Items listed in a dataset:

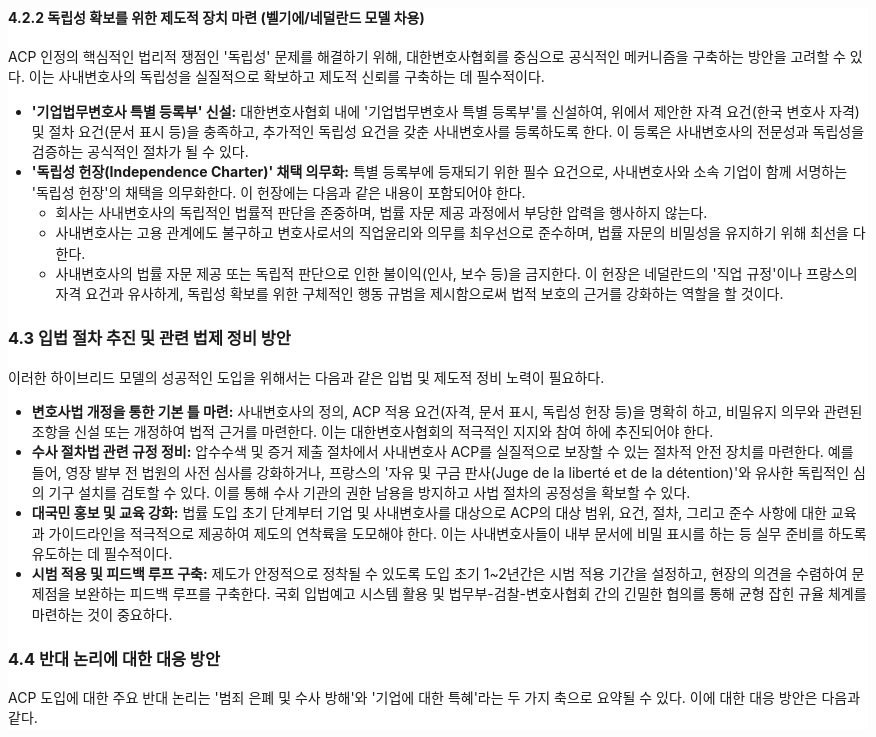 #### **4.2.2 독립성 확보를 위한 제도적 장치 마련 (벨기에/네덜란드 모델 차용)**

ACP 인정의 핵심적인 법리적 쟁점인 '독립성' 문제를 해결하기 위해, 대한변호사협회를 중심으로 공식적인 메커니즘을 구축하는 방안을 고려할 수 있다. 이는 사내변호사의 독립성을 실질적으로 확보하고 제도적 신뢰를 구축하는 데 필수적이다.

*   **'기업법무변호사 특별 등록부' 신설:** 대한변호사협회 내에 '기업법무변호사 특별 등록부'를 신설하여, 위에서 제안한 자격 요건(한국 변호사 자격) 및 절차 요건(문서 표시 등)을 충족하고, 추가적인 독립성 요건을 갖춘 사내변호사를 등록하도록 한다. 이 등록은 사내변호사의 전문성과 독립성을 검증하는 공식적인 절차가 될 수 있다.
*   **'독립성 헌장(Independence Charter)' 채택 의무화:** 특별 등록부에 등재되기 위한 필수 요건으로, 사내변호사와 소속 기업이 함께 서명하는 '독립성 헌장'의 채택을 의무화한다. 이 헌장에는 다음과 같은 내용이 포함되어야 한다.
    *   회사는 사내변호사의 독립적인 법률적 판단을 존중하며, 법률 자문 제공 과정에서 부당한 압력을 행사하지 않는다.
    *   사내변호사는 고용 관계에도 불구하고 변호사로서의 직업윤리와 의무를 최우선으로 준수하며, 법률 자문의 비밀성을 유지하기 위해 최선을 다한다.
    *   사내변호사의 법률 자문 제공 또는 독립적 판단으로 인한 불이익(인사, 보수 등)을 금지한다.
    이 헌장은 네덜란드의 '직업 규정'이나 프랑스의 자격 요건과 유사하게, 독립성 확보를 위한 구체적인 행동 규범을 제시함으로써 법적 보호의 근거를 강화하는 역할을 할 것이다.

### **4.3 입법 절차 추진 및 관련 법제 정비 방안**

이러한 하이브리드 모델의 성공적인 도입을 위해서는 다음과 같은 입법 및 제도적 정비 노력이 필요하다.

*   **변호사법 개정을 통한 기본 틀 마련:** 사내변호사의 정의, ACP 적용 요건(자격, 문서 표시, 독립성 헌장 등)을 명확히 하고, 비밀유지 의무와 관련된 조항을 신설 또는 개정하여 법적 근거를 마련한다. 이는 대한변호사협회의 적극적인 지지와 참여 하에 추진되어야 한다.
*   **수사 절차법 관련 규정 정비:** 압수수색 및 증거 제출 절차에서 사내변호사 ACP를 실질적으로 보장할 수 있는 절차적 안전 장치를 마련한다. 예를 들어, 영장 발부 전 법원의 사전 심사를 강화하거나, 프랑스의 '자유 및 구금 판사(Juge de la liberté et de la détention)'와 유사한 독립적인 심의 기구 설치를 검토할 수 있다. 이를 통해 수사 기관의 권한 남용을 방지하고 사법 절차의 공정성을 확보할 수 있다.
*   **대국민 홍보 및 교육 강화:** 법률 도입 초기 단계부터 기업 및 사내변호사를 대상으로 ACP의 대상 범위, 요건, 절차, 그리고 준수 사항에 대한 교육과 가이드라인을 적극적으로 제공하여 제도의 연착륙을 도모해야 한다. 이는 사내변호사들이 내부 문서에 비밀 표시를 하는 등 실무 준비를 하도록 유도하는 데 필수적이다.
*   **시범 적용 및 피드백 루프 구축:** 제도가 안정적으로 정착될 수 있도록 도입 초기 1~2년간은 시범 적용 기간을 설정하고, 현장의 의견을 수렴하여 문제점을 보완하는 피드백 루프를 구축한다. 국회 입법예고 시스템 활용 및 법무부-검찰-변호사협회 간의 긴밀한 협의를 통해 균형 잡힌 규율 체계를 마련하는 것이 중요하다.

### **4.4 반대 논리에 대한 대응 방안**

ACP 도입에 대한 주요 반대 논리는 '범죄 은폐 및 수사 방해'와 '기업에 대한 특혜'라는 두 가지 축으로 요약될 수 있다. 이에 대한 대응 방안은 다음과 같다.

▶ [Work required]
The reply must hold exactly the lines from the one containing "마련하는 것이 중요하다." to the last line of the entries, and nothing more.

▶ [Solution to this exercise]
*   **시범 적용 및 피드백 루프 구축:** 제도가 안정적으로 정착될 수 있도록 도입 초기 1~2년간은 시범 적용 기간을 설정하고, 현장의 의견을 수렴하여 문제점을 보완하는 피드백 루프를 구축한다. 국회 입법예고 시스템 활용 및 법무부-검찰-변호사협회 간의 긴밀한 협의를 통해 균형 잡힌 규율 체계를 마련하는 것이 중요하다.

### **4.4 반대 논리에 대한 대응 방안**

ACP 도입에 대한 주요 반대 논리는 '범죄 은폐 및 수사 방해'와 '기업에 대한 특혜'라는 두 가지 축으로 요약될 수 있다. 이에 대한 대응 방안은 다음과 같다.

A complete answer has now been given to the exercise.